Problem to solve = For every record below, repeat the text exactly and pass over any image.

** Opening Records for this exercise block **

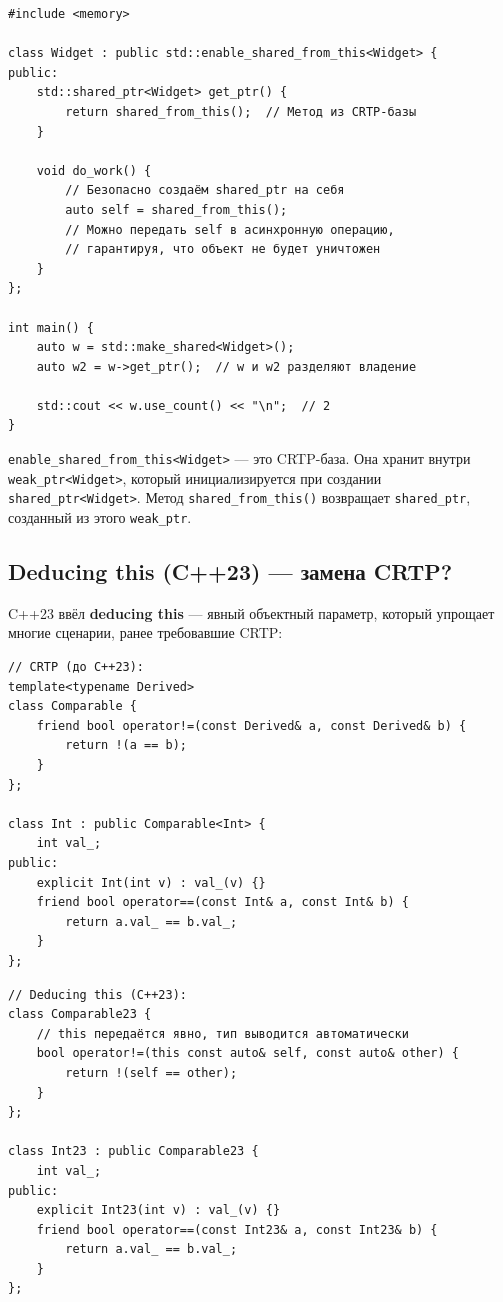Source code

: \documentclass[a4paper,12pt]{article}
\begin{document}
\begin{lstlisting}
#include <memory>

class Widget : public std::enable_shared_from_this<Widget> {
public:
    std::shared_ptr<Widget> get_ptr() {
        return shared_from_this();  // Метод из CRTP-базы
    }

    void do_work() {
        // Безопасно создаём shared_ptr на себя
        auto self = shared_from_this();
        // Можно передать self в асинхронную операцию,
        // гарантируя, что объект не будет уничтожен
    }
};

int main() {
    auto w = std::make_shared<Widget>();
    auto w2 = w->get_ptr();  // w и w2 разделяют владение

    std::cout << w.use_count() << "\n";  // 2
}
\end{lstlisting}

\texttt{enable\_shared\_from\_this<Widget>} --- это CRTP-база. Она хранит
внутри \texttt{weak\_ptr<Widget>}, который инициализируется при создании
\texttt{shared\_ptr<Widget>}. Метод \texttt{shared\_from\_this()} возвращает
\texttt{shared\_ptr}, созданный из этого \texttt{weak\_ptr}.

\subsection{Deducing this (C++23) --- замена CRTP?}

C++23 ввёл \textbf{deducing this} --- явный объектный параметр, который
упрощает многие сценарии, ранее требовавшие CRTP:

\begin{lstlisting}
// CRTP (до C++23):
template<typename Derived>
class Comparable {
    friend bool operator!=(const Derived& a, const Derived& b) {
        return !(a == b);
    }
};

class Int : public Comparable<Int> {
    int val_;
public:
    explicit Int(int v) : val_(v) {}
    friend bool operator==(const Int& a, const Int& b) {
        return a.val_ == b.val_;
    }
};
\end{lstlisting}

\begin{lstlisting}
// Deducing this (C++23):
class Comparable23 {
    // this передаётся явно, тип выводится автоматически
    bool operator!=(this const auto& self, const auto& other) {
        return !(self == other);
    }
};

class Int23 : public Comparable23 {
    int val_;
public:
    explicit Int23(int v) : val_(v) {}
    friend bool operator==(const Int23& a, const Int23& b) {
        return a.val_ == b.val_;
    }
};
\end{lstlisting}
\end{document}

** Closing Records for this exercise block **

Exercise result =
Source code

: \documentclass[a4paper,12pt]{article}
\begin{document}
\begin{lstlisting}
#include <memory>

class Widget : public std::enable_shared_from_this<Widget> {
public:
    std::shared_ptr<Widget> get_ptr() {
        return shared_from_this();  // Метод из CRTP-базы
    }

    void do_work() {
        // Безопасно создаём shared_ptr на себя
        auto self = shared_from_this();
        // Можно передать self в асинхронную операцию,
        // гарантируя, что объект не будет уничтожен
    }
};

int main() {
    auto w = std::make_shared<Widget>();
    auto w2 = w->get_ptr();  // w и w2 разделяют владение

    std::cout << w.use_count() << "\n";  // 2
}
\end{lstlisting}

\texttt{enable\_shared\_from\_this<Widget>} --- это CRTP-база. Она хранит
внутри \texttt{weak\_ptr<Widget>}, который инициализируется при создании
\texttt{shared\_ptr<Widget>}. Метод \texttt{shared\_from\_this()} возвращает
\texttt{shared\_ptr}, созданный из этого \texttt{weak\_ptr}.

\subsection{Deducing this (C++23) --- замена CRTP?}

C++23 ввёл \textbf{deducing this} --- явный объектный параметр, который
упрощает многие сценарии, ранее требовавшие CRTP:

\begin{lstlisting}
// CRTP (до C++23):
template<typename Derived>
class Comparable {
    friend bool operator!=(const Derived& a, const Derived& b) {
        return !(a == b);
    }
};

class Int : public Comparable<Int> {
    int val_;
public:
    explicit Int(int v) : val_(v) {}
    friend bool operator==(const Int& a, const Int& b) {
        return a.val_ == b.val_;
    }
};
\end{lstlisting}

\begin{lstlisting}
// Deducing this (C++23):
class Comparable23 {
    // this передаётся явно, тип выводится автоматически
    bool operator!=(this const auto& self, const auto& other) {
        return !(self == other);
    }
};

class Int23 : public Comparable23 {
    int val_;
public:
    explicit Int23(int v) : val_(v) {}
    friend bool operator==(const Int23& a, const Int23& b) {
        return a.val_ == b.val_;
    }
};
\end{lstlisting}
\end{document}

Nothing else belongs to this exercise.